The Life and Times of the Honeybee
Information about honeybees has never been more interesting. The text and illustrations perfectly complement one another in a concise presentation of facts about the insects both within and outside the hive. Their physical characteristics, division of labor, and role in pollination are fully described. Additional fascinating facts about a bee's year-round activities, the job of the beekeeper, the many products that contain beeswax, and ways honey has been used throughout history are included. Even the "tail-wagging dance" that directs bees to flower locations is simple to follow. There is no index, but a table of contents leads to specific topics. A book that is right on target for young readers.
The Prized Pumpkin
Tori and Jade are best friends until a friendly competition to grow the most prized pumpkin nearly tears their friendship apart!
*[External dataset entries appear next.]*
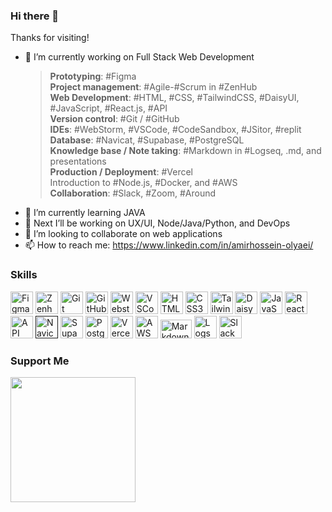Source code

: ### Hi there 👋

Thanks for visiting!

- 🔭 I’m currently working on Full Stack Web Development
  > **Prototyping**: #Figma  
  > **Project management**: #Agile-#Scrum in #ZenHub  
  > **Web Development**: #HTML, #CSS, #TailwindCSS, #DaisyUI, #JavaScript, #React.js, #API  
  > **Version control**: #Git / #GitHub  
  > **IDEs**: #WebStorm, #VSCode, #CodeSandbox, #JSitor, #replit  
  > **Database**: #Navicat, #Supabase, #PostgreSQL  
  > **Knowledge base / Note taking**: #Markdown in #Logseq, .md, and presentations  
  > **Production / Deployment**: #Vercel  
  > Introduction to #Node.js, #Docker, and #AWS  
  > **Collaboration**: #Slack, #Zoom, #Around
- 🌱 I’m currently learning JAVA
- 🔭 Next I’ll be working on UX/UI, Node/Java/Python, and DevOps
- 👯 I’m looking to collaborate on web applications
- 📫 How to reach me: https://www.linkedin.com/in/amirhossein-olyaei/

### Skills

<p align="left">
<a href="https://www.figma.com/" target="_blank" rel="noreferrer"><img src="https://raw.githubusercontent.com/danielcranney/readme-generator/main/public/icons/skills/figma-colored.svg" width="36" height="36" alt="Figma" title="Figma" /></a>
<a href="https://www.zenhub.com/" target="_blank" rel="noreferrer"><img src="https://github.com/AmirhosseinOlyaei/AmirhosseinOlyaei/assets/20806019/dbf84553-e3d5-4dea-b9a0-68e59bd30413" width="36" height="36" alt="Zenhub" title="Zenhub" /></a>
<a href="https://git-scm.com/" target="_blank" rel="noreferrer"><img src="https://raw.githubusercontent.com/danielcranney/readme-generator/main/public/icons/skills/git-colored.svg" width="36" height="36" alt="Git" title="Git" /></a>
<a href="https://github.com" target="_blank" rel="noreferrer"><img src="https://github.com/AmirhosseinOlyaei/AmirhosseinOlyaei/assets/20806019/a1504d1a-25d4-49fe-8683-a4c844c6ee0d" width="36" height="36" alt="GitHub" title="GitHub" /></a>
<a href="https://www.jetbrains.com/webstorm/" target="_blank" rel="noreferrer"><img src="https://github.com/AmirhosseinOlyaei/AmirhosseinOlyaei/assets/20806019/7be8f6af-6928-4bf2-a2d9-f1cbe358aac6" width="36" height="36" alt="Webstorm" title="Webstorm" /></a>
<a href="https://code.visualstudio.com" target="_blank" rel="noreferrer"><img src="https://github.com/AmirhosseinOlyaei/AmirhosseinOlyaei/assets/20806019/92fc6718-3770-475f-b7f6-09693dda2515" width="36" height="36" alt="VSCode" title="VSCode" /></a>
<a href="https://www.w3schools.com/html/default.asp" target="_blank" rel="noreferrer"><img src="https://raw.githubusercontent.com/danielcranney/readme-generator/main/public/icons/skills/html5-colored.svg" width="36" height="36" alt="HTML5" title="HTML" /></a>
<a href="https://www.w3schools.com/css/" target="_blank" rel="noreferrer"><img src="https://raw.githubusercontent.com/danielcranney/readme-generator/main/public/icons/skills/css3-colored.svg" width="36" height="36" alt="CSS3" title="CSS" /></a>
<a href="https://tailwindcss.com/" target="_blank" rel="noreferrer"><img src="https://raw.githubusercontent.com/danielcranney/readme-generator/main/public/icons/skills/tailwindcss-colored.svg" width="36" height="36" alt="TailwindCSS" title="TailwindCSS" /></a>
<a href="https://daisyui.com/" target="_blank" rel="noreferrer"><img src="https://github.com/AmirhosseinOlyaei/AmirhosseinOlyaei/assets/20806019/374c1630-57bf-4d07-a1d7-920ceb75c276" width="36" height="36" alt="DaisyUI" title="DaisyUI" /></a>
<a href="https://www.w3schools.com/js/" target="_blank" rel="noreferrer"><img src="https://raw.githubusercontent.com/danielcranney/readme-generator/main/public/icons/skills/javascript-colored.svg" width="36" height="36" alt="JavaScript" title="JavaScript" /></a>
<a href="https://react.dev/" target="_blank" rel="noreferrer"><img src="https://raw.githubusercontent.com/danielcranney/readme-generator/main/public/icons/skills/react-colored.svg" width="36" height="36" alt="React" title="React" /></a>
<a href="https://www.redhat.com/en/topics/api/what-is-a-rest-api" target="_blank" rel="noreferrer"><img src="https://github.com/AmirhosseinOlyaei/AmirhosseinOlyaei/assets/20806019/33760bb7-4abf-4e8a-9601-b73fb75d984d" width="36" height="36" alt="API" title="API" /></a>
<a href="" target="_blank" rel="noreferrer"><img src="https://github.com/AmirhosseinOlyaei/AmirhosseinOlyaei/assets/20806019/9c2dfc21-5462-492f-abd5-ca95c5a9fcb5" width="36" height="36" alt="Navicat" title="Navicat" /></a>
<a href="https://app.supabase.com/" target="_blank" rel="noreferrer"><img src="https://raw.githubusercontent.com/danielcranney/readme-generator/main/public/icons/skills/supabase-colored.svg" width="36" height="36" alt="Supabase" title="Supabase" /></a>
<a href="https://www.postgresql.org/" target="_blank" rel="noreferrer"><img src="https://raw.githubusercontent.com/danielcranney/readme-generator/main/public/icons/skills/postgresql-colored.svg" width="36" height="36" alt="PostgreSQL" title="PostgreSQL" /></a>
<a href="https://vercel.com" target="_blank" rel="noreferrer"><img src="https://github.com/AmirhosseinOlyaei/AmirhosseinOlyaei/assets/20806019/7fe34e36-a5aa-4eb5-8a2c-6b0473c12792" width="36" height="36" alt="Vercel" title="Vercel" /></a>
<a href="https://aws.amazon.com/" target="_blank" rel="noreferrer"><img src="https://github.com/AmirhosseinOlyaei/AmirhosseinOlyaei/assets/20806019/8dc46915-b409-4dcc-b503-4b8159f3b8df" width="36" height="36" alt="AWS" title="AWS-Cloud-Practitioner" /></a>
<a href="https://www.markdownguide.org/" target="_blank" rel="noreferrer"><img src="https://github.com/AmirhosseinOlyaei/AmirhosseinOlyaei/assets/20806019/e4ef57e4-cb5d-4f29-bf23-4c10a4e3c6bb" width="50" height="30" alt="Markdown" title="Markdown" /></a>
<a href="https://logseq.com/" target="_blank" rel="noreferrer"><img src="https://github.com/AmirhosseinOlyaei/AmirhosseinOlyaei/assets/20806019/6594517f-68f3-41da-adce-c4875ed638e9" width="36" height="36" alt="Logseq" title="Logseq" /></a>
<a href="https://slack.com/" target="_blank" rel="noreferrer"><img src="https://github.com/AmirhosseinOlyaei/AmirhosseinOlyaei/assets/20806019/2f1ab7b4-49cd-4de2-b632-7b3c001fad97" width="36" height="36" alt="Slack" title="Slack" /></a>
</p>

### Support Me

<a href="https://www.buymeacoffee.com/amirolyaei"><img src="https://cdn.buymeacoffee.com/buttons/v2/default-yellow.png" width="200" /></a>

<!--
**AmirhosseinOlyaei/AmirhosseinOlyaei** is a ✨ _special_ ✨ repository because its `README.md` (this file) appears on your GitHub profile.

Here are some ideas to get you started:

- 🔭 I’m currently working on ...
- 🌱 I’m currently learning ...
- 👯 I’m looking to collaborate on ...
- 🤔 I’m looking for help with ...
- 💬 Ask me about ...
- 📫 How to reach me: ...
- 😄 Pronouns: ...
- ⚡ Fun fact: ...
-->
Come along as they create plans, work with an agronomist and beekeeper, learn from their mistakes and successes all in an effort to grow weird, warty, and ginormous pumpkins. The summer of the prized pumpkin competition will be one Tori and Jade will never forget!
The Soil in Jackie's Garden
Jackie and her garden friends embrace the joys of planting a garden, nurturing and harvesting their own food, and recycling scraps to compost, ensuring that the magical cycle of growth and sustainability continues anew. Science facts about soil, plants, pollinators, decomposers, and more are included on every spread.
The Thing About Bees: A Love Letter
A love poem from a father to his two sons, and a tribute to the bees that pollinate the foods we love to eat. "Sometimes bees can be a bit rude. They fly in your face and prance on your food." And yet...without bees, we might not have strawberries for shortcakes or avocados for tacos! Children are introduced to different kinds of bees, "how not to get stung," and how the things we fear are often things we don't fully understand.